A single number is required: how many lines in the data below contain "routes".

■ Saved entries ■
* * *
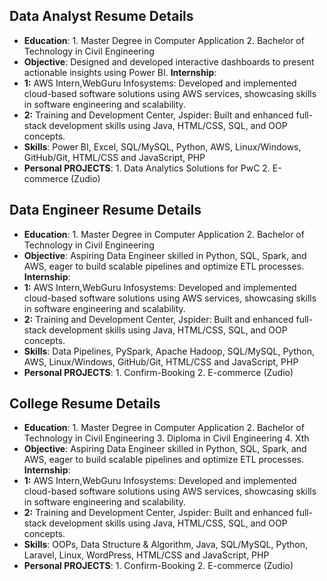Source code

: 
## Data Analyst Resume Details

- **Education**: 1. Master Degree in Computer Application  2. Bachelor of Technology in Civil Engineering
- **Objective**: Designed and developed interactive dashboards to present actionable insights using Power BI.
  **Internship**:
- **1:** AWS Intern,WebGuru Infosystems: Developed and implemented cloud-based software solutions using AWS services, showcasing skills in
 software engineering and scalability. 
- **2:** Training and Development Center, Jspider: Built and enhanced full-stack development skills using Java, HTML/CSS, SQL, and OOP concepts.
- **Skills**: Power BI, Excel, SQL/MySQL, Python, AWS, Linux/Windows, GitHub/Git, HTML/CSS and JavaScript, PHP
- **Personal PROJECTS**: 1. Data Analytics Solutions for PwC  2.  E-commerce (Zudio)
  
## Data Engineer Resume Details

- **Education**: 1. Master Degree in Computer Application  2. Bachelor of Technology in Civil Engineering
- **Objective**: Aspiring Data Engineer skilled in Python, SQL, Spark, and AWS, eager to build scalable pipelines and optimize ETL processes.
  **Internship**:
- **1:** AWS Intern,WebGuru Infosystems: Developed and implemented cloud-based software solutions using AWS services, showcasing skills in
 software engineering and scalability. 
- **2:** Training and Development Center, Jspider: Built and enhanced full-stack development skills using Java, HTML/CSS, SQL, and OOP concepts.
- **Skills**:  Data Pipelines, PySpark, Apache Hadoop, SQL/MySQL, Python, AWS, Linux/Windows, GitHub/Git, HTML/CSS and JavaScript, PHP
- **Personal PROJECTS**: 1. Confirm-Booking  2. E-commerce (Zudio)

## College Resume Details

- **Education**: 1. Master Degree in Computer Application 2. Bachelor of Technology in Civil Engineering 3. Diploma in Civil Engineering 4. Xth 
- **Objective**: Aspiring Data Engineer skilled in Python, SQL, Spark, and AWS, eager to build scalable pipelines and optimize ETL processes.
**Internship**:
- **1:** AWS Intern,WebGuru Infosystems: Developed and implemented cloud-based software solutions using AWS services, showcasing skills in
 software engineering and scalability. 
- **2:** Training and Development Center, Jspider: Built and enhanced full-stack development skills using Java, HTML/CSS, SQL, and OOP concepts.
- **Skills**:  OOPs, Data Structure & Algorithm, Java, SQL/MySQL, Python, Laravel, Linux, WordPress, HTML/CSS and JavaScript, PHP
- **Personal PROJECTS**: 1. Confirm-Booking  2. E-commerce (Zudio)
  
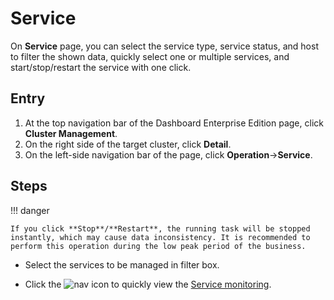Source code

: # Service

On **Service** page, you can select the service type, service status, and host to filter the shown data, quickly select one or multiple services, and start/stop/restart the service with one click.

## Entry

1. At the top navigation bar of the Dashboard Enterprise Edition page, click **Cluster Management**.
2. On the right side of the target cluster, click **Detail**.
3. On the left-side navigation bar of the page, click **Operation**->**Service**.

## Steps

!!! danger

    If you click **Stop**/**Restart**, the running task will be stopped instantly, which may cause data inconsistency. It is recommended to perform this operation during the low peak period of the business.

- Select the services to be managed in filter box.

- Click the ![nav](https://docs-cdn.nebula-graph.com.cn/figures/nav-dashboard.png) icon to quickly view the [Service monitoring](../4.cluster-operator/2.monitor.md).
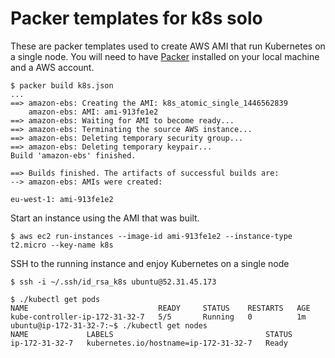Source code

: Packer templates for k8s solo
=============================

These are packer templates used to create AWS AMI that run Kubernetes on a single node.
You will need to have [Packer](https://www.packer.io) installed on your local machine and a AWS account.

    $ packer build k8s.json 
    ... 
    ==> amazon-ebs: Creating the AMI: k8s_atomic_single_1446562839
        amazon-ebs: AMI: ami-913fe1e2
    ==> amazon-ebs: Waiting for AMI to become ready...
    ==> amazon-ebs: Terminating the source AWS instance...
    ==> amazon-ebs: Deleting temporary security group...
    ==> amazon-ebs: Deleting temporary keypair...
    Build 'amazon-ebs' finished.

    ==> Builds finished. The artifacts of successful builds are:
    --> amazon-ebs: AMIs were created:

    eu-west-1: ami-913fe1e2

Start an instance using the AMI that was built.

    $ aws ec2 run-instances --image-id ami-913fe1e2 --instance-type t2.micro --key-name k8s

SSH to the running instance and enjoy Kubernetes on a single node

    $ ssh -i ~/.ssh/id_rsa_k8s ubuntu@52.31.45.173

    $ ./kubectl get pods
    NAME                             READY     STATUS    RESTARTS   AGE
    kube-controller-ip-172-31-32-7   5/5       Running   0          1m
    ubuntu@ip-172-31-32-7:~$ ./kubectl get nodes
    NAME             LABELS                                  STATUS
    ip-172-31-32-7   kubernetes.io/hostname=ip-172-31-32-7   Ready

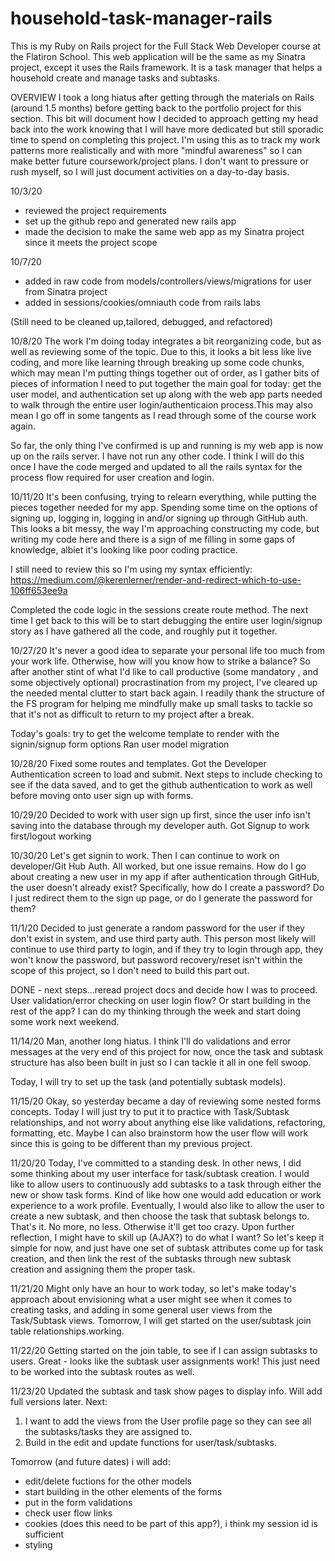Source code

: # household-task-manager-rails
This is my Ruby on Rails project for the Full Stack Web Developer course at the Flatiron School. This web application will be the same as my Sinatra project, except it uses the Rails framework. It is a task manager that helps a household create and manage tasks and subtasks. 


OVERVIEW
I took a long hiatus after getting through the materials on Rails (around 1.5 months) before getting back to the portfolio project for this section. This bit will document how I decided to approach getting my head back into the work knowing that I will have more dedicated but still sporadic time to spend on completing this project. I'm using this as to track my work patterns more realistically and with more "mindful awareness" so I can make better future coursework/project plans. I don't want to pressure or rush myself, so I will just document activities on a day-to-day basis.

10/3/20
- reviewed the project requirements
- set up the github repo and generated new rails app
- made the decision to make the same web app as my Sinatra project since it meets the project scope


10/7/20
- added in raw code from models/controllers/views/migrations for user from Sinatra project
- added in sessions/cookies/omniauth code from rails labs

(Still need to be cleaned up,tailored, debugged, and refactored)

10/8/20
The work I'm doing today integrates a bit reorganizing code, but as well as reviewing some of the topic. Due to this, it looks a bit less like live coding, and more like learning through breaking up some code chunks, which may mean I'm putting things together out of order, as I gather bits of pieces of information I need to put together the main goal for today: get the user model, and authentication set up along with the web app parts needed to walk through the entire user login/authenticaion process.This may also mean I go off in some tangents as I read through some of the course work again.

So far, the only thing I've confirmed is up and running is my web app is now up on the rails server. I have not run any other code. I think I will do this once I have the code merged and updated to all the rails syntax for the process flow required for user creation and login.

10/11/20
It's been confusing, trying to relearn everything, while putting the pieces together needed for my app. 
Spending some time on the options of signing up, logging in, logging in and/or signing up through GitHub auth. This looks a bit messy, the way I'm approaching constructing my code, but writing my code here and there is a sign of me filling in some gaps of knowledge, albiet it's looking like poor coding practice. 

I still need to review this so I'm using my syntax efficiently:
https://medium.com/@kerenlerner/render-and-redirect-which-to-use-106ff653ee9a

Completed the code logic in the sessions create route method. The next time I get back to this will be to start debugging the entire user login/signup story as I have gathered all the code, and roughly put it together.

10/27/20
It's never a good idea to separate your personal life too much from your work life. Otherwise, how will you know how to strike a balance? So after another stint of what I'd like to call productive (some mandatory , and some objectively optional) procrastination from my project, I've cleared up the needed mental clutter to start back again. I readily thank the structure of the FS program for helping me mindfully make up small tasks to tackle so that it's not as difficult to return to my project after a break.

Today's goals: try to get the welcome template to render with the signin/signup form options 
Ran user model migration

10/28/20
Fixed some routes and templates. Got the Developer Authentication screen to load and submit. Next steps to include checking to see if the data saved, and to get the github authentication to work as well before moving onto user sign up with forms.

10/29/20
Decided to work with user sign up first, since the user info isn't saving into the database through my developer auth. 
Got Signup to work first/logout working

10/30/20
Let's get signin to work. Then I can continue to work on developer/Git Hub Auth. 
All worked, but one issue remains. How do I go about creating a new user in my app if after authentication through GitHub, the user doesn't already exist? Specifically, how do I create a password? Do I just redirect them to the sign up page, or do I generate the password for them?

11/1/20
Decided to just generate a random password for the user if they don't exist in system, and use third party auth. This person most likely will continue to use third party to login, and if they try to login through app, they won't know the password, but password recovery/reset isn't within the scope of this project, so I don't need to build this part out. 

DONE - next steps...reread project docs and decide how I was to proceed. User validation/error checking on user login flow? Or start building in the rest of the app? I can do my thinking through the week and start doing some work next weekend.

11/14/20
Man, another long hiatus. I think I'll do validations and error messages at the very end of this project for now, once the task and subtask structure has also been built in just so I can tackle it all in one fell swoop.

Today, I will try to set up the task (and potentially subtask models).

11/15/20
Okay, so yesterday became a day of reviewing some nested forms concepts. Today I will just try to put it to practice with Task/Subtask relationships, and not worry about anything else like validations, refactoring, formatting, etc. Maybe I can also brainstorm how the user flow will work since this is going to be different than my previous project. 

11/20/20
Today, I've committed to a standing desk. In other news, I did some thinking about my user interface for task/subtask creation. I would like to allow users to continuously add subtasks to a task through either the new or show task forms. Kind of like how one would add education or work experience to a work profile. Eventually, I would also like to allow the user to create a new subtask, and then choose the task that subtask belongs to. That's it. No more, no less. Otherwise it'll get too crazy.
Upon further reflection, I might have to skill up (AJAX?) to do what I want? So let's keep it simple for now, and just have one set of subtask attributes come up for task creation, and then link the rest of the subtasks through new subtask creation and assigning them the proper task.

11/21/20
Might only have an hour to work today, so let's make today's approach about envisioning what a user might see when it comes to creating tasks, and adding in some general user views from the Task/Subtask views. Tomorrow, I will get started on the user/subtask join table relationships.working.

11/22/20
Getting started on the join table, to see if I can assign subtasks to users.
Great - looks like the subtask user assignments work! This just need to be worked into the subtask routes as well.

11/23/20
Updated the subtask and task show pages to display info. Will add full versions later.
Next:
1. I want to add the views from the User profile page so they can see all the subtasks/tasks they are assigned to.
2. Build in the edit and update functions for user/task/subtasks.

Tomorrow (and future dates) i will add:
- edit/delete fuctions for the other models
- start building in the other elements of the forms
- put in the form validations
- check user flow links
- cookies (does this need to be part of this app?), i think my session id is sufficient
- styling



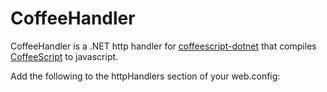 CoffeeHandler
=============
CoffeeHandler is a .NET http handler for [coffeescript-dotnet](https://github.com/abolibibelot/coffeescript-dotnet) that compiles [CoffeeScript](http://jashkenas.github.com/coffee-script/) to javascript.

Add the following to the httpHandlers section of your web.config:
	<add path="*.coffee" verb="*" type="CoffeeHandler.CoffeeHandler" />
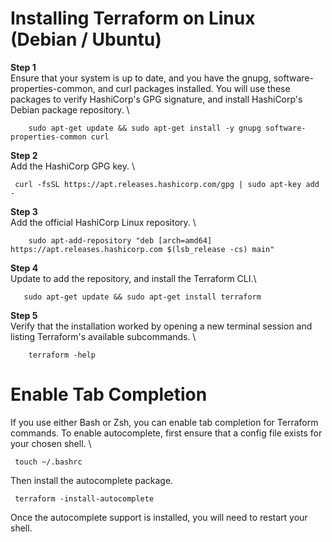 # Installing Terraform on Linux (Debian / Ubuntu)


**Step 1** \
  Ensure that your system is up to date, and you have the gnupg, software-properties-common, and curl packages installed. You will use these packages to verify HashiCorp's GPG signature, and install HashiCorp's Debian package repository. \
  
        sudo apt-get update && sudo apt-get install -y gnupg software-properties-common curl

**Step 2** \
   Add the HashiCorp GPG key. \ 

     curl -fsSL https://apt.releases.hashicorp.com/gpg | sudo apt-key add -

**Step 3** \
   Add the official HashiCorp Linux repository. \

        sudo apt-add-repository "deb [arch=amd64] https://apt.releases.hashicorp.com $(lsb_release -cs) main"

**Step 4** \
  Update to add the repository, and install the Terraform CLI.\

       sudo apt-get update && sudo apt-get install terraform

**Step 5** \
    Verify that the installation worked by opening a new terminal session and listing Terraform's    available subcommands. \
         
        terraform -help

# Enable Tab Completion #
If you use either Bash or Zsh, you can enable tab completion for Terraform commands. To enable autocomplete, first ensure that a config file exists for your chosen shell. \

     touch ~/.bashrc

Then install the autocomplete package.

     terraform -install-autocomplete

Once the autocomplete support is installed, you will need to restart your shell.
* * *
■ TASK RESPONSE ■
2